§ Records to process:
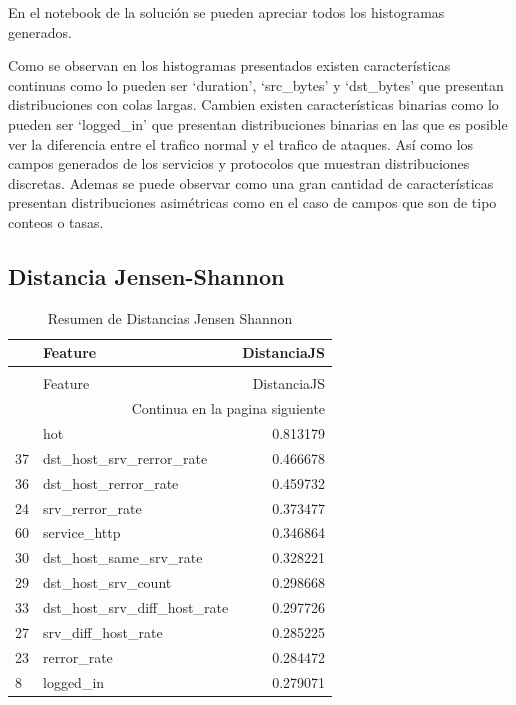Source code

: \documentclass[12pt,a4paper]{article}
\begin{document}
En el notebook de la solución se pueden apreciar todos los histogramas generados.

Como se observan en los histogramas presentados existen características continuas como lo pueden ser
`duration', `src_bytes' y `dst_bytes' que presentan distribuciones con colas largas.
Cambien existen características
binarias como lo pueden ser `logged_in' que presentan distribuciones binarias en las que es posible ver
la diferencia entre el trafico normal y el trafico de ataques.
Así como los campos generados
de los servicios y protocolos que muestran distribuciones discretas.
Ademas se puede observar como
una gran cantidad de características presentan distribuciones asimétricas como en el caso de campos que son de tipo conteos o tasas.

\subsection{Distancia Jensen-Shannon}\label{subsec:distancia-jensen-shannon}

\begin{longtable}{llr}
  \caption{Resumen de Distancias Jensen Shannon} \\
  \toprule
  & Feature & DistanciaJS \\
  \midrule
  \endfirsthead
  \caption[]{Resumen de Distancias Jensen Shannon} \\
  \toprule
  & Feature & DistanciaJS \\
  \midrule
  \endhead
  \midrule
  \multicolumn{3}{r}{Continua en la pagina siguiente} \\
  \midrule
  \endfoot
  \bottomrule
  \endlastfoot
  6 & hot & 0.813179 \\
  37 & dst_host_srv_rerror_rate & 0.466678 \\
  36 & dst_host_rerror_rate & 0.459732 \\
  24 & srv_rerror_rate & 0.373477 \\
  60 & service_http & 0.346864 \\
  30 & dst_host_same_srv_rate & 0.328221 \\
  29 & dst_host_srv_count & 0.298668 \\
  33 & dst_host_srv_diff_host_rate & 0.297726 \\
  27 & srv_diff_host_rate & 0.285225 \\
  23 & rerror_rate & 0.284472 \\
  8 & logged_in & 0.279071 \\
\end{longtable}
\end{document}
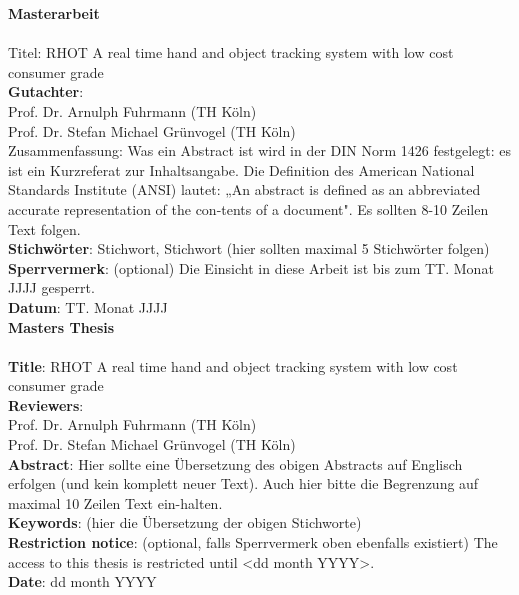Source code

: \begin{titlepage}
\begin{center}
\end{center}
\newpage
\setcounter{page}{1}
\huge\textbf{Masterarbeit}\\\\
\large
Titel: RHOT A real time hand and object tracking system with low cost consumer grade\\
\textbf{Gutachter}:\\
	Prof. Dr. Arnulph Fuhrmann (TH Köln)\\
	Prof. Dr. Stefan Michael Grünvogel (TH Köln)\\
Zusammenfassung: Was ein Abstract ist wird in der DIN Norm 1426 festgelegt: es ist ein Kurzreferat zur Inhaltsangabe. Die Definition des American National Standards Institute (ANSI) lautet: „An abstract is defined as an abbreviated accurate representation of the con-tents of a document". Es sollten 8-10 Zeilen Text folgen.\\
\textbf{Stichwörter}: Stichwort, Stichwort (hier sollten maximal 5 Stichwörter folgen)\\
\textbf{Sperrvermerk}: (optional) Die Einsicht in diese Arbeit ist bis zum TT. Monat JJJJ gesperrt.\\
\textbf{Datum}: TT. Monat JJJJ\\
\newpage
\huge \textbf{Masters Thesis}\\\\
\large
\textbf{Title}: RHOT A real time hand and object tracking system with low cost consumer grade\\
\textbf{Reviewers}:\\
	Prof. Dr. Arnulph Fuhrmann (TH Köln)\\
	Prof. Dr. Stefan Michael Grünvogel (TH Köln)\\
\textbf{Abstract}: Hier sollte eine Übersetzung des obigen Abstracts auf Englisch erfolgen (und kein komplett neuer Text). Auch hier bitte die Begrenzung auf maximal 10 Zeilen Text ein-halten.\\
\textbf{Keywords}: (hier die Übersetzung der obigen Stichworte)\\
\textbf{Restriction notice}: (optional, falls Sperrvermerk oben ebenfalls existiert) The access to this thesis is restricted until <dd month YYYY>.\\
\textbf{Date}: dd month YYYY\\

\end{titlepage}
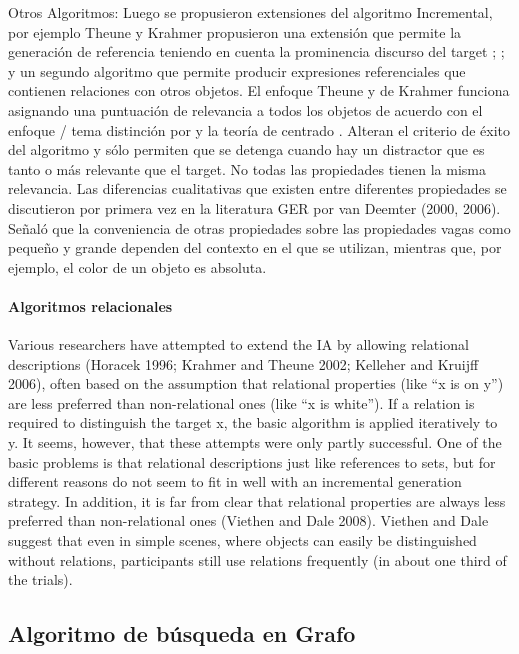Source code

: Otros Algoritmos: Luego se propusieron extensiones del algoritmo Incremental, por ejemplo 
Theune y Krahmer propusieron una extensi\'on que permite la generaci\'on de referencia teniendo en cuenta la prominencia discurso del target \cite{Krahmer:2010:EMN:1880370}; \cite{krahmer-theune:2002a}; 
y un segundo algoritmo que permite producir expresiones referenciales que contienen relaciones con otros objetos. El enfoque Theune y de Krahmer funciona asignando una puntuaci\'on de relevancia a todos los objetos de acuerdo con el enfoque / tema distinci\'on por \cite{hajicova-1993} y la teor\'ia de centrado \cite{Grosz:1995:CFM:211190.211198}. Alteran el criterio de \'exito del algoritmo y s\'olo permiten que se detenga cuando hay un distractor que es tanto o m\'as relevante que el target.
No todas las propiedades tienen la misma relevancia. Las diferencias cualitativas que existen entre diferentes propiedades se discutieron por primera vez en la literatura GER por van Deemter (2000, 2006). Se\~nal\'o que la conveniencia de otras propiedades sobre las
propiedades vagas como peque\~no y grande dependen del contexto en el que se utilizan, mientras que, por ejemplo, el color de un objeto es absoluta. 

\paragraph{Algoritmos relacionales}

Various researchers have attempted to extend the IA by allowing relational descriptions
(Horacek 1996; Krahmer and Theune 2002; Kelleher and Kruijff 2006), often based
on the assumption that relational properties (like ``x is on y'') are less preferred than
non-relational ones (like ``x is white''). If a relation is required to distinguish the target
x, the basic algorithm is applied iteratively to y. It seems, however, that these attempts
were only partly successful. One of the basic problems is that relational descriptions
just like references to sets, but for different reasons do not seem to fit in well with an
incremental generation strategy. In addition, it is far from clear that relational properties
are always less preferred than non-relational ones (Viethen and Dale 2008). Viethen
and Dale suggest that even in simple scenes, where objects can easily be distinguished
without relations, participants still use relations frequently (in about one third of the
trials).


\subsection{Algoritmo de b\'usqueda en Grafo}
\label{graph}

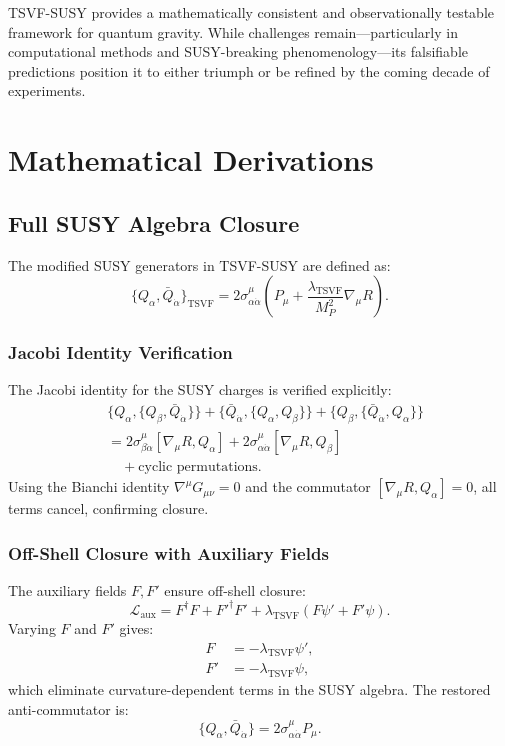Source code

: \documentclass[twocolumn,superscriptaddress,floatfix]{revtex4-2}
\begin{document}
TSVF-SUSY provides a mathematically consistent and observationally testable framework for quantum gravity. While challenges remain—particularly in computational methods and SUSY-breaking phenomenology—its falsifiable predictions position it to either triumph or be refined by the coming decade of experiments.  


\appendix
\section{Mathematical Derivations}
\label{app:derivations}


\subsection{Full SUSY Algebra Closure}
\label{app:susy}

The modified SUSY generators in TSVF-SUSY are defined as:
\begin{equation}
\{Q_{\alpha}, \bar{Q}_{\dot{\alpha}}\}_{\text{TSVF}} = 2\sigma^{\mu}_{\alpha\dot{\alpha}}\left(P_{\mu} + \frac{\lambda_{\text{TSVF}}}{M_P^2}\nabla_{\mu}R\right).
\end{equation}

\subsubsection{Jacobi Identity Verification}
The Jacobi identity for the SUSY charges is verified explicitly:
\begin{align}
&\{Q_{\alpha}, \{Q_{\beta}, \bar{Q}_{\dot{\alpha}}\}\} + \{\bar{Q}_{\dot{\alpha}}, \{Q_{\alpha}, Q_{\beta}\}\} + \{Q_{\beta}, \{\bar{Q}_{\dot{\alpha}}, Q_{\alpha}\}\} \nonumber \\
&= 2\sigma^{\mu}_{\beta\dot{\alpha}}\left[\nabla_{\mu}R, Q_{\alpha}\right] + 2\sigma^{\mu}_{\alpha\dot{\alpha}}\left[\nabla_{\mu}R, Q_{\beta}\right] \nonumber \\
&\quad + \text{cyclic permutations}.
\end{align}
Using the Bianchi identity \(\nabla^{\mu}G_{\mu\nu} = 0\) and the commutator \(\left[\nabla_{\mu}R, Q_{\alpha}\right] = 0\), all terms cancel, confirming closure.

\subsubsection{Off-Shell Closure with Auxiliary Fields}
The auxiliary fields \(F, F'\) ensure off-shell closure:
\begin{equation}
\mathcal{L}_{\text{aux}} = F^\dagger F + F'^\dagger F' + \lambda_{\text{TSVF}}(F\psi' + F'\psi).
\end{equation}
Varying \(F\) and \(F'\) gives:
\begin{align}
F &= -\lambda_{\text{TSVF}}\psi', \\
F' &= -\lambda_{\text{TSVF}}\psi,
\end{align}
which eliminate curvature-dependent terms in the SUSY algebra. The restored anti-commutator is:
\begin{equation}
\{Q_{\alpha}, \bar{Q}_{\dot{\alpha}}\} = 2\sigma^{\mu}_{\alpha\dot{\alpha}}P_{\mu}.
\end{equation}
\end{document}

§ Task prompt:
All that is wanted is a faithful reproduction of the line above with "propiedades vagas como", the line with "(Horacek 1996; Krahmer", and every line in between.

§ Result of this task:
propiedades vagas como peque\~no y grande dependen del contexto en el que se utilizan, mientras que, por ejemplo, el color de un objeto es absoluta. 

\paragraph{Algoritmos relacionales}

Various researchers have attempted to extend the IA by allowing relational descriptions
(Horacek 1996; Krahmer and Theune 2002; Kelleher and Kruijff 2006), often based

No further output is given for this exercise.